*Directions for this task:* Some of the lines below need repeating. Reproduce exactly those between the lines holding "- **Concurrent Agents**: 250+" and "- **Performance Monitoring**: Comprehensive", inclusive.

*Excerpted data:*
•••••

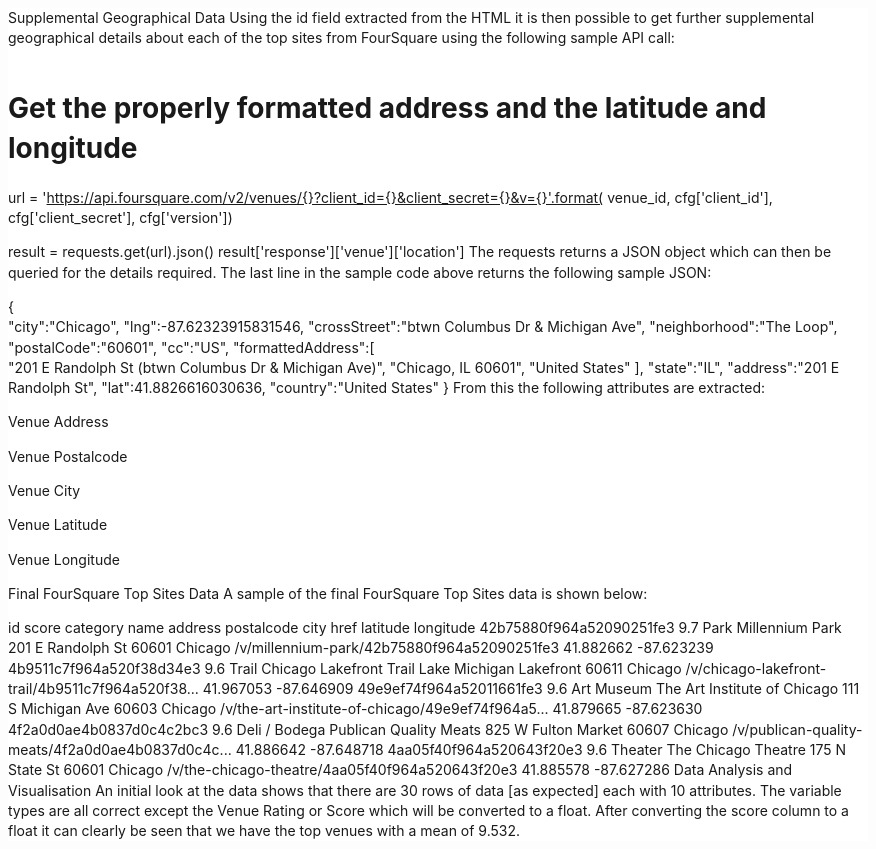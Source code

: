 Supplemental Geographical Data
Using the id field extracted from the HTML it is then possible to get further supplemental geographical details about each of the top sites from FourSquare using the following sample API call:

# Get the properly formatted address and the latitude and longitude
url = 'https://api.foursquare.com/v2/venues/{}?client_id={}&client_secret={}&v={}'.format(
    venue_id, 
    cfg['client_id'],
    cfg['client_secret'],
    cfg['version'])
    
result = requests.get(url).json()
result['response']['venue']['location']
The requests returns a JSON object which can then be queried for the details required. The last line in the sample code above returns the following sample JSON:

{  
   "city":"Chicago",
   "lng":-87.62323915831546,
   "crossStreet":"btwn Columbus Dr & Michigan Ave",
   "neighborhood":"The Loop",
   "postalCode":"60601",
   "cc":"US",
   "formattedAddress":[  
      "201 E Randolph St (btwn Columbus Dr & Michigan Ave)",
      "Chicago, IL 60601",
      "United States"
   ],
   "state":"IL",
   "address":"201 E Randolph St",
   "lat":41.8826616030636,
   "country":"United States"
}
From this the following attributes are extracted:

Venue Address

Venue Postalcode

Venue City

Venue Latitude

Venue Longitude

Final FourSquare Top Sites Data
A sample of the final FourSquare Top Sites data is shown below:

id	score	category	name	address	postalcode	city	href	latitude	longitude
42b75880f964a52090251fe3	9.7	Park	Millennium Park	201 E Randolph St	60601	Chicago	/v/millennium-park/42b75880f964a52090251fe3	41.882662	-87.623239
4b9511c7f964a520f38d34e3	9.6	Trail	Chicago Lakefront Trail	Lake Michigan Lakefront	60611	Chicago	/v/chicago-lakefront-trail/4b9511c7f964a520f38...	41.967053	-87.646909
49e9ef74f964a52011661fe3	9.6	Art Museum	The Art Institute of Chicago	111 S Michigan Ave	60603	Chicago	/v/the-art-institute-of-chicago/49e9ef74f964a5...	41.879665	-87.623630
4f2a0d0ae4b0837d0c4c2bc3	9.6	Deli / Bodega	Publican Quality Meats	825 W Fulton Market	60607	Chicago	/v/publican-quality-meats/4f2a0d0ae4b0837d0c4c...	41.886642	-87.648718
4aa05f40f964a520643f20e3	9.6	Theater	The Chicago Theatre	175 N State St	60601	Chicago	/v/the-chicago-theatre/4aa05f40f964a520643f20e3	41.885578	-87.627286
Data Analysis and Visualisation
An initial look at the data shows that there are 30 rows of data [as expected] each with 10 attributes. The variable types are all correct except the Venue Rating or Score which will be converted to a float. After converting the score column to a float it can clearly be seen that we have the top venues with a mean of 9.532.
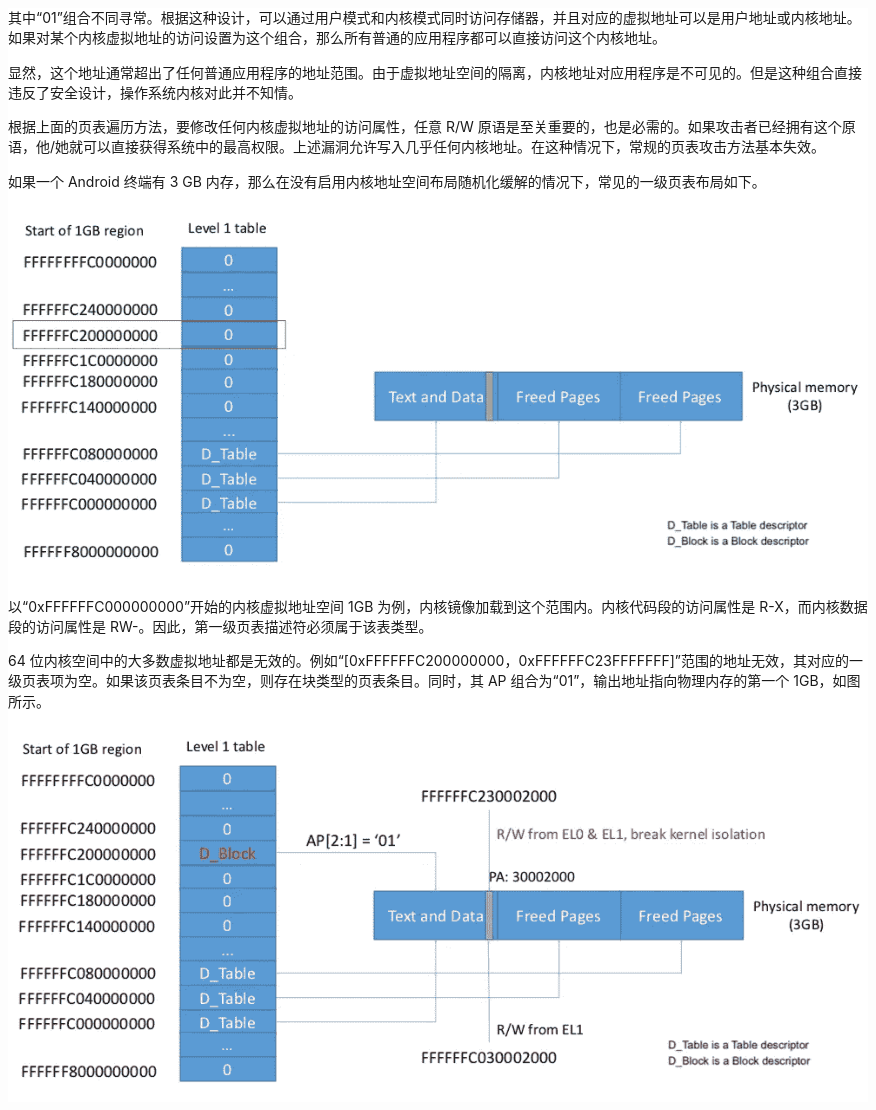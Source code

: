其中“01”组合不同寻常。根据这种设计，可以通过用户模式和内核模式同时访问存储器，并且对应的虚拟地址可以是用户地址或内核地址。如果对某个内核虚拟地址的访问设置为这个组合，那么所有普通的应用程序都可以直接访问这个内核地址。

显然，这个地址通常超出了任何普通应用程序的地址范围。由于虚拟地址空间的隔离，内核地址对应用程序是不可见的。但是这种组合直接违反了安全设计，操作系统内核对此并不知情。

根据上面的页表遍历方法，要修改任何内核虚拟地址的访问属性，任意 R/W 原语是至关重要的，也是必需的。如果攻击者已经拥有这个原语，他/她就可以直接获得系统中的最高权限。上述漏洞允许写入几乎任何内核地址。在这种情况下，常规的页表攻击方法基本失效。

如果一个 Android 终端有 3 GB 内存，那么在没有启用内核地址空间布局随机化缓解的情况下，常见的一级页表布局如下。

![](img/a86869b8a284727ae1e5c53698c2dd37.png)

以“0xFFFFFFC000000000”开始的内核虚拟地址空间 1GB 为例，内核镜像加载到这个范围内。内核代码段的访问属性是 R-X，而内核数据段的访问属性是 RW-。因此，第一级页表描述符必须属于该表类型。

64 位内核空间中的大多数虚拟地址都是无效的。例如“[0xFFFFFFC200000000，0xFFFFFFC23FFFFFFF]”范围的地址无效，其对应的一级页表项为空。如果该页表条目不为空，则存在块类型的页表条目。同时，其 AP 组合为“01”，输出地址指向物理内存的第一个 1GB，如图所示。

![](img/bb311aad7ab2f3f26de3d3e7779453b1.png)
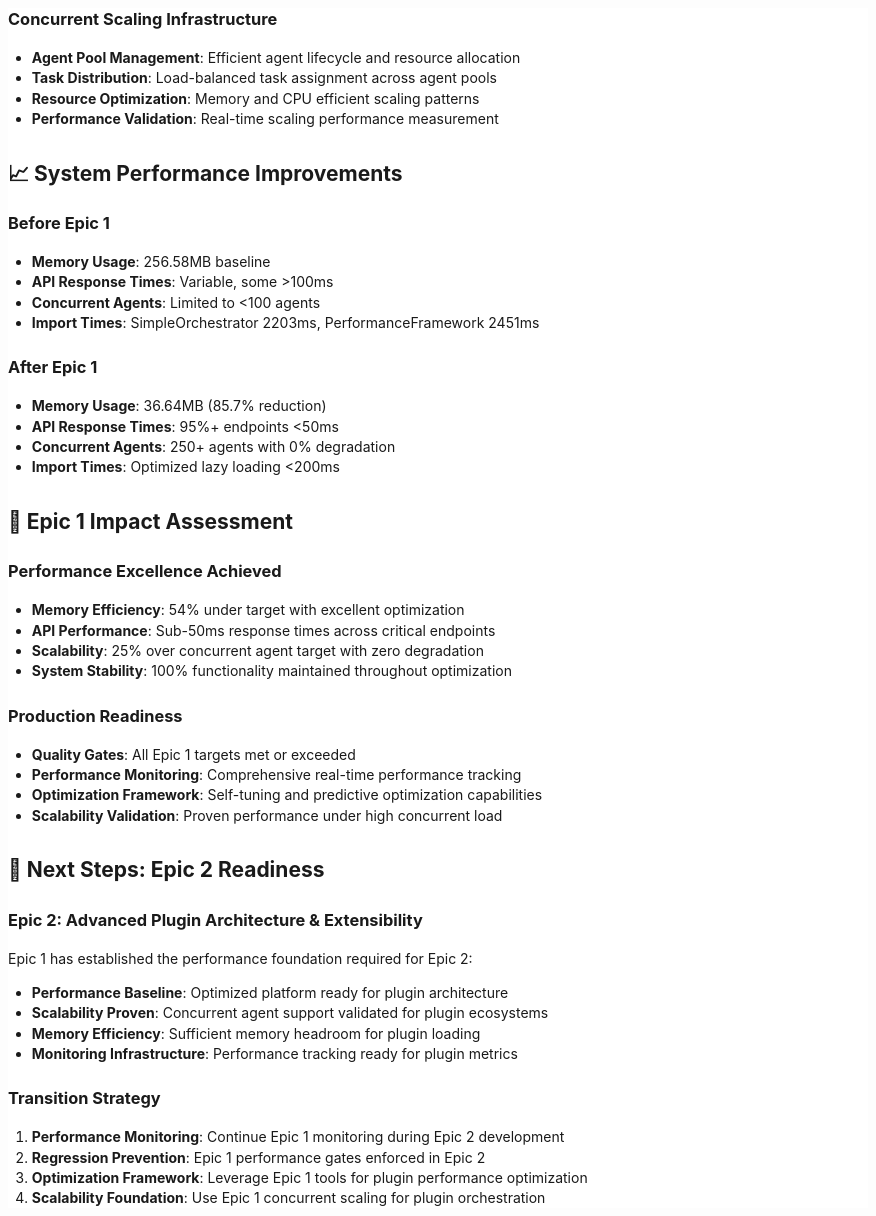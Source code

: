 ### Concurrent Scaling Infrastructure
- **Agent Pool Management**: Efficient agent lifecycle and resource allocation
- **Task Distribution**: Load-balanced task assignment across agent pools
- **Resource Optimization**: Memory and CPU efficient scaling patterns
- **Performance Validation**: Real-time scaling performance measurement

## 📈 System Performance Improvements

### Before Epic 1
- **Memory Usage**: 256.58MB baseline
- **API Response Times**: Variable, some >100ms
- **Concurrent Agents**: Limited to <100 agents
- **Import Times**: SimpleOrchestrator 2203ms, PerformanceFramework 2451ms

### After Epic 1
- **Memory Usage**: 36.64MB (85.7% reduction)
- **API Response Times**: 95%+ endpoints <50ms
- **Concurrent Agents**: 250+ agents with 0% degradation
- **Import Times**: Optimized lazy loading <200ms

## 🎯 Epic 1 Impact Assessment

### Performance Excellence Achieved
- **Memory Efficiency**: 54% under target with excellent optimization
- **API Performance**: Sub-50ms response times across critical endpoints
- **Scalability**: 25% over concurrent agent target with zero degradation
- **System Stability**: 100% functionality maintained throughout optimization

### Production Readiness
- **Quality Gates**: All Epic 1 targets met or exceeded
- **Performance Monitoring**: Comprehensive real-time performance tracking
- **Optimization Framework**: Self-tuning and predictive optimization capabilities
- **Scalability Validation**: Proven performance under high concurrent load

## 🚀 Next Steps: Epic 2 Readiness

### Epic 2: Advanced Plugin Architecture & Extensibility
Epic 1 has established the performance foundation required for Epic 2:

- **Performance Baseline**: Optimized platform ready for plugin architecture
- **Scalability Proven**: Concurrent agent support validated for plugin ecosystems
- **Memory Efficiency**: Sufficient memory headroom for plugin loading
- **Monitoring Infrastructure**: Performance tracking ready for plugin metrics

### Transition Strategy
1. **Performance Monitoring**: Continue Epic 1 monitoring during Epic 2 development
2. **Regression Prevention**: Epic 1 performance gates enforced in Epic 2
3. **Optimization Framework**: Leverage Epic 1 tools for plugin performance optimization
4. **Scalability Foundation**: Use Epic 1 concurrent scaling for plugin orchestration
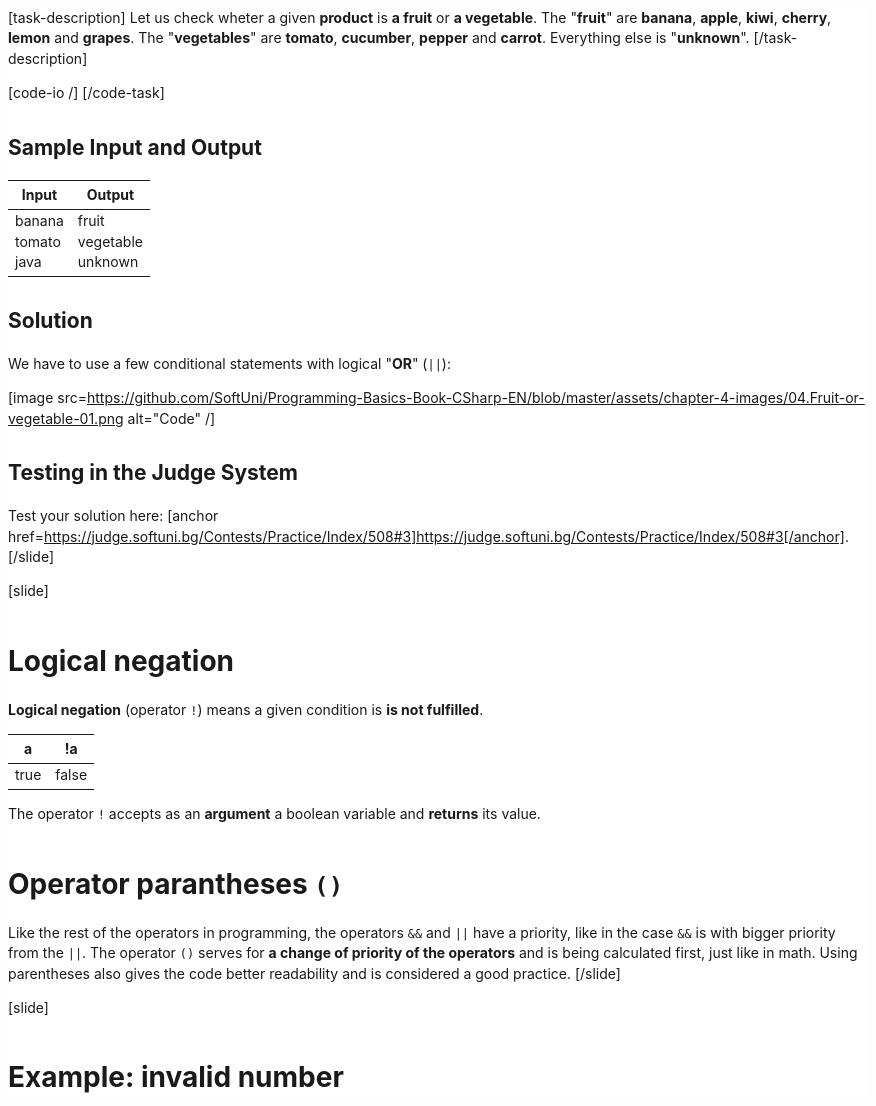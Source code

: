 [task-description]
Let us check wheter a given **product** is **a fruit** or **a vegetable**. The "**fruit**" are **banana**, **apple**, **kiwi**, **cherry**, **lemon** and **grapes**. The "**vegetables**" are **tomato**, **cucumber**, **pepper** and **carrot**. Everything else is "**unknown**".
[/task-description]

[code-io /]
[/code-task]

## Sample Input and Output

|          Input         |            Output           |
|------------------------|-----------------------------|
|banana<br>tomato<br>java|fruit<br>vegetable<br>unknown|

## Solution

We have to use a few conditional statements with logical "**OR**" (`||`):

[image src=https://github.com/SoftUni/Programming-Basics-Book-CSharp-EN/blob/master/assets/chapter-4-images/04.Fruit-or-vegetable-01.png alt="Code" /]

## Testing in the Judge System

Test your solution here: [anchor href=https://judge.softuni.bg/Contests/Practice/Index/508#3]https://judge.softuni.bg/Contests/Practice/Index/508#3[/anchor].
[/slide]

[slide]
# Logical negation

**Logical negation** (operator `!`) means a given condition is **is not fulfilled**.

|   a  |  !a  |
|:----:|:----:|
|true  |false |

The operator `!` accepts as an **argument** a boolean variable and **returns** its value.

# Operator parantheses `()`

Like the rest of the operators in programming, the operators `&&` and `||` have a priority, like in the case `&&` is with bigger priority from the `||`. The operator `()` serves for **a change of priority of the operators** and is being calculated first, just like in math. Using parentheses also gives the code better readability and is considered a good practice.
[/slide]

[slide]
# Example: invalid number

•••••

*Result of this exercise:*
- **Concurrent Agents**: 250+ agents with 0% degradation
- **Import Times**: Optimized lazy loading <200ms

## 🎯 Epic 1 Impact Assessment

### Performance Excellence Achieved
- **Memory Efficiency**: 54% under target with excellent optimization
- **API Performance**: Sub-50ms response times across critical endpoints
- **Scalability**: 25% over concurrent agent target with zero degradation
- **System Stability**: 100% functionality maintained throughout optimization

### Production Readiness
- **Quality Gates**: All Epic 1 targets met or exceeded
- **Performance Monitoring**: Comprehensive real-time performance tracking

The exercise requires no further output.